=== Section Start ===

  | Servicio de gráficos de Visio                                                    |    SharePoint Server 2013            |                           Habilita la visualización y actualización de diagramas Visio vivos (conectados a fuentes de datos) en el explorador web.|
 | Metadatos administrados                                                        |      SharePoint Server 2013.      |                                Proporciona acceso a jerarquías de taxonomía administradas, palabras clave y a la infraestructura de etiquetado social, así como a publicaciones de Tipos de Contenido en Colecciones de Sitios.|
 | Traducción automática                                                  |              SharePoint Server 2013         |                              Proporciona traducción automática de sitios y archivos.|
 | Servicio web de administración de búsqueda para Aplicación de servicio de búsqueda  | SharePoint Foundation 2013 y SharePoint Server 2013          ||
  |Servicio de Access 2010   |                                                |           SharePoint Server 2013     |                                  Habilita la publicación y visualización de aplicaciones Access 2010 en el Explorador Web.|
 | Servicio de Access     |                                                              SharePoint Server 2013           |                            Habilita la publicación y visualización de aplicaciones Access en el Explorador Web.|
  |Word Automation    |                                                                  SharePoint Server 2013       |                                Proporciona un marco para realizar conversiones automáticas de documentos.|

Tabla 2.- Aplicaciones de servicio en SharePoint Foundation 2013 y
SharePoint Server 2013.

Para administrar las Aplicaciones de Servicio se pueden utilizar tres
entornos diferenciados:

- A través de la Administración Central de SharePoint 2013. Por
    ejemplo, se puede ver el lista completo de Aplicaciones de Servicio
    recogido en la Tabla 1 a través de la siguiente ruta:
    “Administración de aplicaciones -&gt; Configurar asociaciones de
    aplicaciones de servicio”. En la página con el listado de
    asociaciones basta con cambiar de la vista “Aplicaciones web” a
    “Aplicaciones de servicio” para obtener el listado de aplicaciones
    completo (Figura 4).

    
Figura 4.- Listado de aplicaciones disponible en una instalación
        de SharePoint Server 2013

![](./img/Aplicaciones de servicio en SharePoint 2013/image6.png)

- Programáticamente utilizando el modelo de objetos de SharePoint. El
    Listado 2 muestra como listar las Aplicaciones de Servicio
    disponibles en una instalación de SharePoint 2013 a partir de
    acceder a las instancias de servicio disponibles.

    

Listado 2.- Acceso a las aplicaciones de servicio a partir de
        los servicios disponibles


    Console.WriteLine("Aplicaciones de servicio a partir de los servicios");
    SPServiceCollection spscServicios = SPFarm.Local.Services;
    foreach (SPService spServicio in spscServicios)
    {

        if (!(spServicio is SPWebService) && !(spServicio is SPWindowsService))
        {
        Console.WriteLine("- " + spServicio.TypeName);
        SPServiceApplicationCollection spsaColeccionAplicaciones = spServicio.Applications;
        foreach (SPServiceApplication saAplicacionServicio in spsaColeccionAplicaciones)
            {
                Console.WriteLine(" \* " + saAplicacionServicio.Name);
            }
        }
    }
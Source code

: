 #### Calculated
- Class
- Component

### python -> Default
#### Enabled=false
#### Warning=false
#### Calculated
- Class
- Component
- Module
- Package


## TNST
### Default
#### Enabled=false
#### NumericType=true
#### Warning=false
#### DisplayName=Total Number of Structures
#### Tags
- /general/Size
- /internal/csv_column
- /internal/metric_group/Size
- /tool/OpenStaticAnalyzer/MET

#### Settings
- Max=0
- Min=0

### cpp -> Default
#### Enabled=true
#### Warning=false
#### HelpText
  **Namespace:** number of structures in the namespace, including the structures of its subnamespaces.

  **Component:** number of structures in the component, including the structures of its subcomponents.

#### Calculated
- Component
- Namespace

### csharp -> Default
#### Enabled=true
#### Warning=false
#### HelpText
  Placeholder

=== Section End ===

▶ **TASK BRIEF**: Copy, without any change, the run of lines from the one with "of its subcomponents." through the end of the entries above.

▶ **SOLUTION**:
  **Component:** number of structures in the component, including the structures of its subcomponents.

#### Calculated
- Component
- Namespace

### csharp -> Default
#### Enabled=true
#### Warning=false
#### HelpText
  Placeholder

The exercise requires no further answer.